[Plain-text document sources]
┌──
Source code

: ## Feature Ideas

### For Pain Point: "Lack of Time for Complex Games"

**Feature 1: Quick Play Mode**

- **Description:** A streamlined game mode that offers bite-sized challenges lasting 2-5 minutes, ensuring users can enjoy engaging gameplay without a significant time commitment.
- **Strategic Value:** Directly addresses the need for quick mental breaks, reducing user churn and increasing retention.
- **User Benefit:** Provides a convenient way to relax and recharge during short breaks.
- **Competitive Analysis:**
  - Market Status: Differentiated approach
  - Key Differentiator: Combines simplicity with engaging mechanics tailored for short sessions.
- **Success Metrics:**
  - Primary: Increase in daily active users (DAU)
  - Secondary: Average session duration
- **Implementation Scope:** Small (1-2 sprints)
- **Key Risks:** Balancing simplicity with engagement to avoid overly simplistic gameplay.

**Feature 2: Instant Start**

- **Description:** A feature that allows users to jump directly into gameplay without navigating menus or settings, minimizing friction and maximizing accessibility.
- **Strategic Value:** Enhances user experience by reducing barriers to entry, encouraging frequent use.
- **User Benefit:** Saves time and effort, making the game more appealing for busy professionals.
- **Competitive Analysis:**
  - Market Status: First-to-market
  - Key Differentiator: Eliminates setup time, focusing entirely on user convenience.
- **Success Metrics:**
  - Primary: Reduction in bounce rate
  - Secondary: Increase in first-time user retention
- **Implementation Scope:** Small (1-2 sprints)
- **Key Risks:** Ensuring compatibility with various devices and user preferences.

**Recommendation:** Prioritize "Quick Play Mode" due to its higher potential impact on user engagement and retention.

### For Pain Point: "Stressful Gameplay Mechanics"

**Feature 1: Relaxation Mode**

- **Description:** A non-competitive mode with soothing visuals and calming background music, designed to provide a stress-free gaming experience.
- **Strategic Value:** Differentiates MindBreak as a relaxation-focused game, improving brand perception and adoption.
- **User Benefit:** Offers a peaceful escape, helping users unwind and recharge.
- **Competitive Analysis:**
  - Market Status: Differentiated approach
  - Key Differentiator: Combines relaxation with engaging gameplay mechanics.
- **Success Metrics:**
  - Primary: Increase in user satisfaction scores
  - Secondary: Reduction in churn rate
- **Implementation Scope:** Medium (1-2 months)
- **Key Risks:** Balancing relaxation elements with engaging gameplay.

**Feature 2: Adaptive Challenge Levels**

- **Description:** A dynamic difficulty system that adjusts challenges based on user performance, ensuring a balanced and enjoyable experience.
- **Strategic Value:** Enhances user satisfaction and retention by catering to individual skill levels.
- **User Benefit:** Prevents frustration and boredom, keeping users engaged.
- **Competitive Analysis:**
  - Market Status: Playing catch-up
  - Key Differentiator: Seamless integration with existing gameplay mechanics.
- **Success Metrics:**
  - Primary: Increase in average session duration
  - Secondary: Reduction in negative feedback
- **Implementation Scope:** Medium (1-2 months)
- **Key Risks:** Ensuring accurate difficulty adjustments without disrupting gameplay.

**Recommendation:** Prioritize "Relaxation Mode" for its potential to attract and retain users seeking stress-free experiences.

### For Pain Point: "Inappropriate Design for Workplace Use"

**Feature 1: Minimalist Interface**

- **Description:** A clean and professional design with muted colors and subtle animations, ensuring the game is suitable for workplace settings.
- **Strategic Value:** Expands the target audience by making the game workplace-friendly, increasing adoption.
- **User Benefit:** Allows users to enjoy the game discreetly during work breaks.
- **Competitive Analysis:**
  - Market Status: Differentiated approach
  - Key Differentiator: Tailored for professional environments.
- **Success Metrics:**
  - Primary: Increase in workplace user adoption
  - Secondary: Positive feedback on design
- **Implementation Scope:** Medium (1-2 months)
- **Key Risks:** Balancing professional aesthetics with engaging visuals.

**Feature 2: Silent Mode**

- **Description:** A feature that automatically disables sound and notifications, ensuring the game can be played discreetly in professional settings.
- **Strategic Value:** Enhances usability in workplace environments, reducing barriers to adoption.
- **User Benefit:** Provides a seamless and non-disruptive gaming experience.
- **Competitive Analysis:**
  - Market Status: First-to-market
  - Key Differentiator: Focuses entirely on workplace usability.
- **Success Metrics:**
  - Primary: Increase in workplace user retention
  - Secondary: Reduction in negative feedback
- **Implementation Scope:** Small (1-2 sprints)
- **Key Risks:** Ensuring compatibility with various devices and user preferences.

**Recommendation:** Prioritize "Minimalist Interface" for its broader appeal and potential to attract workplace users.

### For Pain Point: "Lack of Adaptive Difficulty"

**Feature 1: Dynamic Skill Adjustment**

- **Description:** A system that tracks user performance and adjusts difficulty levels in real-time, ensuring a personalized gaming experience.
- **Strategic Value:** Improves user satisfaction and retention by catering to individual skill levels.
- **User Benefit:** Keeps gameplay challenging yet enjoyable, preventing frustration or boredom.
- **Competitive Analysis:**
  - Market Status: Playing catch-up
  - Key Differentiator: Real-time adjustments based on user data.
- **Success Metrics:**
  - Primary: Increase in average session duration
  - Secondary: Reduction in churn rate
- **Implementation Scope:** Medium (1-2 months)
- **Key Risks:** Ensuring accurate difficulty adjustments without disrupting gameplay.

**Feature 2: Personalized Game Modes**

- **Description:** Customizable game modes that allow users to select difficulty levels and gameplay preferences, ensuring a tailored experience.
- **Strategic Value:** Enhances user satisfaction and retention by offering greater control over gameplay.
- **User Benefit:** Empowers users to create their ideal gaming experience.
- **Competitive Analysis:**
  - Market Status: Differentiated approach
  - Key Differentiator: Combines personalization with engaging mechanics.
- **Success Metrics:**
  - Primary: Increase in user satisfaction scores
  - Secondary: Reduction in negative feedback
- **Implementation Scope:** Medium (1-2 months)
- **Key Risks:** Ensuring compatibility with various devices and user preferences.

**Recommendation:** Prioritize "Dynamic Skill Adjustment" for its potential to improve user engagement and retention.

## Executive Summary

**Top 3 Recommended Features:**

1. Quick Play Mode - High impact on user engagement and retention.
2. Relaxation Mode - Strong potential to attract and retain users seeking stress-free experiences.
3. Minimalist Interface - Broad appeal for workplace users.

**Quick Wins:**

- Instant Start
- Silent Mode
└──
┌──
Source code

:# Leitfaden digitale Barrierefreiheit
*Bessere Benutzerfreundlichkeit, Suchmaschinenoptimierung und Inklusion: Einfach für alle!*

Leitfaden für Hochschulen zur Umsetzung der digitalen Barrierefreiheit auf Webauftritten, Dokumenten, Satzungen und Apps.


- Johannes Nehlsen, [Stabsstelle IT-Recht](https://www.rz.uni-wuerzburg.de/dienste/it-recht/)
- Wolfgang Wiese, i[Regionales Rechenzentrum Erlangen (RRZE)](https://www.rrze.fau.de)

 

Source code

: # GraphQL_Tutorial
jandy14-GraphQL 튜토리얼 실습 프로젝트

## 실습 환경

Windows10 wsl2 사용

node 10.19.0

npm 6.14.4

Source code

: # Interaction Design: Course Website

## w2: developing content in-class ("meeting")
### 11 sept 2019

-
└──
■ WHAT YOU ARE ASKED TO DO
Find how many lines above include "Provides"; reply with the number only.

■ RESULT
2